The discipline is the same as it's always been
AI-generated code has to be read, understood, and reviewed. Every output needs to be evaluated against the actual requirements — not just "does this compile" but "does this handle the edge case where the data is malformed" and "will a developer unfamiliar with this codebase be able to maintain it in two years."
Developers who skip this step ship fast and break things. The root cause isn't the AI — it's the assumption that generated code is automatically correct code. It isn't.
What changes and what doesn't
What changes: the time it takes to produce a first draft of a component, write a test suite, refactor a data model, or debug an unfamiliar error. These tasks used to take hours. Now they often take minutes. That's a genuine step change.
What doesn't change: the need to understand the problem before writing any code. The need to think carefully about data structures, API boundaries, and failure modes. The need to test things in conditions that approximate real use. The need for code that will be readable to a different developer — or the same developer in six months.

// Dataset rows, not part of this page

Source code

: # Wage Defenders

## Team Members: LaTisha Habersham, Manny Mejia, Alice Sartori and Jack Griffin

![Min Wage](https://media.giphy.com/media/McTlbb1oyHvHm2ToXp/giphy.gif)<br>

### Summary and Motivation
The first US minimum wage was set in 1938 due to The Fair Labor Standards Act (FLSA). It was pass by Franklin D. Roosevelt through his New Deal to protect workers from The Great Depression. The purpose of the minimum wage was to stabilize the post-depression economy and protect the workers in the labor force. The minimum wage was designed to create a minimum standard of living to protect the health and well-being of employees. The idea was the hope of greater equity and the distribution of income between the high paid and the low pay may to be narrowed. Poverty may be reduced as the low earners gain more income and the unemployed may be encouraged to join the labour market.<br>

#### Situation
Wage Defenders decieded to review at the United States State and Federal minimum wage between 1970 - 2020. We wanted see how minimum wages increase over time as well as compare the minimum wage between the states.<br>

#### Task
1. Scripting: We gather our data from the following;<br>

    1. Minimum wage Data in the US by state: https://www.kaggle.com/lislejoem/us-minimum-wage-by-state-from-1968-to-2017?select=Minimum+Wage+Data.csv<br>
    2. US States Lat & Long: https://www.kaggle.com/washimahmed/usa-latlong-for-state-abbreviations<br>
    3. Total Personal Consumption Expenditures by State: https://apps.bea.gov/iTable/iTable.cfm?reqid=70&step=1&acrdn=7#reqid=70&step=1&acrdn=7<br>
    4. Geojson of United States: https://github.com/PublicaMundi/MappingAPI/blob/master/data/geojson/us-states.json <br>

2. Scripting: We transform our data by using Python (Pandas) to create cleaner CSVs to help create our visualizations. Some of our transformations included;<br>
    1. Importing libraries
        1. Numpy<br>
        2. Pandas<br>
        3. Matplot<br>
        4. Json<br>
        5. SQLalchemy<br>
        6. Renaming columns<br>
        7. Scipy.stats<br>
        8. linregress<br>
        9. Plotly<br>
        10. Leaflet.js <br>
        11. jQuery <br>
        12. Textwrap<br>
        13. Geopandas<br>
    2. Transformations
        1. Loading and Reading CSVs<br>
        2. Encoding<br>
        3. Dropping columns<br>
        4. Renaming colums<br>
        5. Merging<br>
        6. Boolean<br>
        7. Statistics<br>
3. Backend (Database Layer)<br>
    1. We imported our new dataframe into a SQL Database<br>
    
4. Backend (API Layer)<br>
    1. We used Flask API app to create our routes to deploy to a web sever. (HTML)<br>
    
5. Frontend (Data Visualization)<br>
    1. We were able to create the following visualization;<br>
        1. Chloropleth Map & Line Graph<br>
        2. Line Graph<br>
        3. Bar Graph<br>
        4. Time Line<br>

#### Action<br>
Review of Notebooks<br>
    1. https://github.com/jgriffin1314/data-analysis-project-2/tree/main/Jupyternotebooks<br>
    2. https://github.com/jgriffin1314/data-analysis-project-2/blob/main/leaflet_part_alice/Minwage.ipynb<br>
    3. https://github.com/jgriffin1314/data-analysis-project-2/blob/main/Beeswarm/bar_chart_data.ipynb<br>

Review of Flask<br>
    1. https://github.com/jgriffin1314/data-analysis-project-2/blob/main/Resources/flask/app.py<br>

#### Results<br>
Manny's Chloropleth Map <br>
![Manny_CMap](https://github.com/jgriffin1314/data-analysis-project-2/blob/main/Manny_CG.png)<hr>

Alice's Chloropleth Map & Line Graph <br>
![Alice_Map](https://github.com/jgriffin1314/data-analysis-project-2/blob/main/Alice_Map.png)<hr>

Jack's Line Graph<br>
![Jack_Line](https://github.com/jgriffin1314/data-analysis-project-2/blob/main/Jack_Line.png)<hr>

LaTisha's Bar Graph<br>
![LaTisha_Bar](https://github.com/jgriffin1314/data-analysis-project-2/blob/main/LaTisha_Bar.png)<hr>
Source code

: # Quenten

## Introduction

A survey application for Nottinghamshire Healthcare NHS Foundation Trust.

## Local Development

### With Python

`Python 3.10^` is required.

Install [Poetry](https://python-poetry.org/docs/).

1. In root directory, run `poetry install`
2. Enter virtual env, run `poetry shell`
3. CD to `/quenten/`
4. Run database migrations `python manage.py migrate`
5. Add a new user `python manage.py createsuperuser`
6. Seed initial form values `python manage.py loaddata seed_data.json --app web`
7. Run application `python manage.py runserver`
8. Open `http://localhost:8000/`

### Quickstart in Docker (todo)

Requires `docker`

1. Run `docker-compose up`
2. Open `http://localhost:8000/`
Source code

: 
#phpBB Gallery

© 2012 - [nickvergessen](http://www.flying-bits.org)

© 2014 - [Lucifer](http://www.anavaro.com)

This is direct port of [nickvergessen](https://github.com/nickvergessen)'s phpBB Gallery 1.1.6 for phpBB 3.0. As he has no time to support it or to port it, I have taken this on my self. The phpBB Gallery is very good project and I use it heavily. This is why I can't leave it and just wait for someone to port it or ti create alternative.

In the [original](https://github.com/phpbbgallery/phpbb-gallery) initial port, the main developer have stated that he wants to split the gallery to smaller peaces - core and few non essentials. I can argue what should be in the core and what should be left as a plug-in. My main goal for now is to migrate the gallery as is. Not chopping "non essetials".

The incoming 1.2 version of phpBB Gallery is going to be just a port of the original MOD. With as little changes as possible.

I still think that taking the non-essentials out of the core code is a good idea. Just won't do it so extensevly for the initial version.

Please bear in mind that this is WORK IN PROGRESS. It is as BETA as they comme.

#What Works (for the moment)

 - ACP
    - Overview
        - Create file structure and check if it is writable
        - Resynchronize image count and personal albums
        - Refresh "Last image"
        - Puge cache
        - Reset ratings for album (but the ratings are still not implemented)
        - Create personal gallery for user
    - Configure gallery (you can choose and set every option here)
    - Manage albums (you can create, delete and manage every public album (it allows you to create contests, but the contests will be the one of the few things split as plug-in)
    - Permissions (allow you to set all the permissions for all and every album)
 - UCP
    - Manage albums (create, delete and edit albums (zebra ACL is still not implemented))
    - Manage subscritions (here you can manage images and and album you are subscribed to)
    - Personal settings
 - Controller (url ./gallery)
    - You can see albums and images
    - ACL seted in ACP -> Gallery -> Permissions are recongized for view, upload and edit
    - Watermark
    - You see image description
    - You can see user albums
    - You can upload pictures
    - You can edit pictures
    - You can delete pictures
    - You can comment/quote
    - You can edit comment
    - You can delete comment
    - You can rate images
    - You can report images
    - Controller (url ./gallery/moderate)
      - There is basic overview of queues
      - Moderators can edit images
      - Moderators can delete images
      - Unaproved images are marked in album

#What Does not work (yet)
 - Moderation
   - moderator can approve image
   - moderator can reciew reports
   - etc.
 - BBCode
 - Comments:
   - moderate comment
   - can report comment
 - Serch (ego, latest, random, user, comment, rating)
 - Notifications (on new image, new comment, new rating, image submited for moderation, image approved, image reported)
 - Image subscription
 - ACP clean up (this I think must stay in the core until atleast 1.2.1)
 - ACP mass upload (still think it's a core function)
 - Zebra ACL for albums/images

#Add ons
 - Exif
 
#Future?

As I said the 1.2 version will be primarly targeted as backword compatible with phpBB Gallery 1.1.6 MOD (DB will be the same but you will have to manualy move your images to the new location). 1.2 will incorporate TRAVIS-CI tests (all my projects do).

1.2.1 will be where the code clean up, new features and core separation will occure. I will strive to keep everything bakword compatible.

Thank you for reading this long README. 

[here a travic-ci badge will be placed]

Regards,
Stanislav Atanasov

Why it matters for internal tools specifically
Internal tools live or die by their maintainability. Unlike consumer software, there's no large team to keep things running. If something breaks, there usually isn't someone on call. If a feature needs updating six months after launch, whoever does the update needs to understand what's there.
This is why we're careful about how we use AI assistance on client work. The goal isn't to generate the most code in the least time. It's to ship something the client's team can rely on — and, if needed, extend or maintain — without coming back to us for every small change.
That requires the same engineering discipline that's always been required. AI makes it faster to get there. It doesn't change what "there" looks like.